Distributed Decision Forests

In constructing a classification or regression model with an ensembles of trees ("decision forests"), learning at the tree level trivially parallelizes so long as the entirety of the dataset is close to each compute unit. The process of building trees with independent random seeds on independent (or memory-shared) copies of the training data should yield models of equal quality as those built sequentially. In principle, parallel learning (and prediction) should strongly scale in the number of trees versus processes (not true, of course, for scaling with respect to the number of data points).

Many popular open-source implementations of decision forests can learn in parallel in multi-core, signal-node environments. For example, Python's scikit-learn leverages joblib to build trees in parallel (multi-threaded or multi-processed). Distributed embarrassingly parallel learning across nodes can be done with dask.distributed. (Distributed implementations in H20 and in Spark/MLlib build single trees across on distributed data based on the MapReduce-based algorithms from Google's MapReduce PLANET paper).

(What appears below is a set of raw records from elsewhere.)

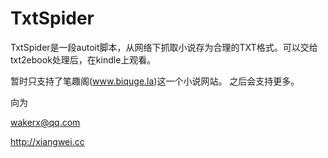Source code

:# TxtSpider

TxtSpider是一段autoit脚本，从网络下抓取小说存为合理的TXT格式。可以交给txt2ebook处理后，在kindle上观看。

暂时只支持了笔趣阁(www.biquge.la)这一个小说网站。
之后会支持更多。

向为 

wakerx@qq.com

http://xiangwei.cc

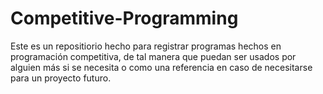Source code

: # Competitive-Programming
Este es un repositiorio hecho para registrar programas hechos en programación competitiva, de tal manera que puedan ser usados por alguien más si se necesita
o como una referencia en caso de necesitarse para un proyecto futuro.
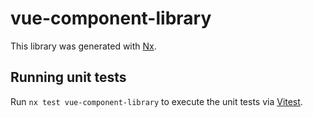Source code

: # vue-component-library

This library was generated with [Nx](https://nx.dev).

## Running unit tests

Run `nx test vue-component-library` to execute the unit tests via [Vitest](https://vitest.dev/).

One of the main drawbacks of distributed learning is the need to persist, scale, and maintain clusters of potentially expensive compute resources. For heavily and consistently used clusters in large companies or research environments, these operational expenses (including the people costs) may be economical. But for many for many others, with sporadic learning workloads, the computational and personnel overhead can be a huge burden.

Enter Serverless

The event-driven, asynchronous serverless compute paradigm represents a fundamental departure from the way data is served and processed. Rather than host and manage the oft-idle computational substrate in where the heavily lifting is occasionally done, serverless allows us to leverage lightweight functions on an as-need basis. This pushes management, orchestration, and scaling down to the PaaS layer and allows us to focus almost entirely on functionality and content.

Though there are now many competing offerings, AWS Lambda was the first commercial-scale serverless framework. Since we're an AWS shop (for the most part), for my hack I wanted to see if I could use AWS Lambda to build a serverless distributed decision forest implementation.

The overall strategy here is pretty simple: each lambda function should generate its own independent random decision tree. While Wise.io has its own proprietary implementation of popular learning algorithms, for this I decided to use scikit-learn to generate trees. A Python script serves as the hypervisor to launch and collect the results from tree building. The idea of the flow is here.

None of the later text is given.